Selon la GHF, "les opérations normales ont repris" après l'incident. De son côté, le Premier ministre israélien, Benyamin Nétanyahou, a reconnu "une perte de contrôle momentanée" sur le site, après que l'armée israélienne a déclaré que ses troupes avaient "effectué des tirs d'avertissement dans la zone située à l'extérieur de l'enceinte", démentant avoir tiré sur la foule. "Le contrôle de la situation a été rétabli, les opérations de distribution de nourriture devraient se poursuivre comme prévu et la sécurité des troupes de l'armée israélienne n'a pas été compromise", a ajouté l'armée.
A la sortie du centre, les images diffusées par la BBC montraient une foule de personnes quittant la zone, parfois chargées de fournitures, y compris dans des cartons marqués du sigle GHF. L'armée israélienne a diffusé des photos de leur contenu : riz, sucre, farine, huile, pâtes ou encore boites de sardine. D'autres ont regretté de ne pas avoir eu accès à cette aide.
Un Gazaoui raconte au quotidien israélien Haaretz qu'aucune pièce d'identité n'était réclamée pour entrer, dénonçant "un processus qui a laissé de nombreuses personnes repartir les mains vides". "J'ai 50 ans et je suis père de cinq enfants. Je n'ai pas pu supporter la foule et je suis revenu les mains vides", témoigne-t-il.
Les Nations unies fustigent un "modèle qui ne correspond pas aux principes humanitaires de base"
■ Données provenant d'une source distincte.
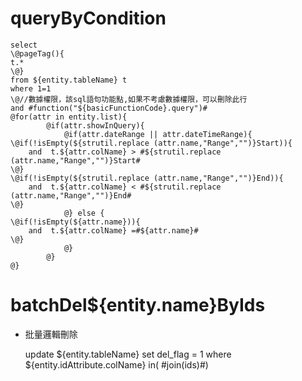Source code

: queryByCondition
===


    select 
    \@pageTag(){
    t.*
    \@}
    from ${entity.tableName} t
    where 1=1  
    \@//數據權限，該sql語句功能點,如果不考慮數據權限，可以刪除此行  
    and #function("${basicFunctionCode}.query")#
    @for(attr in entity.list){
    		@if(attr.showInQuery){
    		    @if(attr.dateRange || attr.dateTimeRange){
    \@if(!isEmpty(${strutil.replace (attr.name,"Range","")}Start)){
        and  t.${attr.colName} > #${strutil.replace (attr.name,"Range","")}Start#
    \@}
    \@if(!isEmpty(${strutil.replace (attr.name,"Range","")}End)){
        and  t.${attr.colName} < #${strutil.replace (attr.name,"Range","")}End#
    \@}
                @} else {
    \@if(!isEmpty(${attr.name})){
        and  t.${attr.colName} =#${attr.name}#
    \@}
                @}
    		@}
    @}
    
    
    

batchDel${entity.name}ByIds
===

* 批量邏輯刪除

    update ${entity.tableName} set del_flag = 1 where ${entity.idAttribute.colName}  in( #join(ids)#)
Ces scènes anarchiques étaient-elles évitables ? Dans un document cité par Haaretz, le Bureau de la coordination des affaires humanitaires des Nations unies déplorait la faible accessibilité de ces nouveaux centres de distribution. Deux ont ouvert mardi, sur les quatre annoncés à court terme dans le centre et le sud de la bande de Gaza. "De nombreuses personnes déplacées devront parcourir de longues distances en portant des charges d'environ 20 kilos. Dans les conditions actuelles, ce fardeau pèsera particulièrement sur les femmes, les personnes âgées et les blessés", peut-on y lire.
"Le modèle de distribution d'aide proposé par Israël ne correspond pas aux principes humanitaires de base. Il privera une grande partie de Gaza, les personnes les plus vulnérables, de l'aide dont elles ont désespérément besoin", a fustigé Philippe Lazzarini, responsable de l'agence des Nations unies pour les réfugiés palestiniens, mercredi. "Avant, nous avions 400 centres de distribution à Gaza. Avec ce nouveau système, nous parlons de trois à quatre centres de distribution, maximum", a-t-il déploré.
"C'était chaotique, indigne et dangereux"
Autant de scènes "déchirantes", a réagi le porte-parole du secrétaire général de l'ONU, Stéphane Dujarric, alors que les Nations unies ont exclu de collaborer avec la GHF. "Nous avons vu hier les images choquantes de personnes affamées poussant contre des grillages, désespérées pour obtenir de la nourriture. C'était chaotique, indigne et dangereux", a aussi dénoncé Philippe Lazzarini.
Cet épisode intervient alors qu'Israël, qui a intensifié à la mi-mai son offensive dans le territoire palestinien, affamé et dévasté par dix-neuf mois de guerre, a partiellement levé, sous la pression internationale, le blocus total des livraisons humanitaires qu'il avait imposé le 2 mars au territoire palestinien.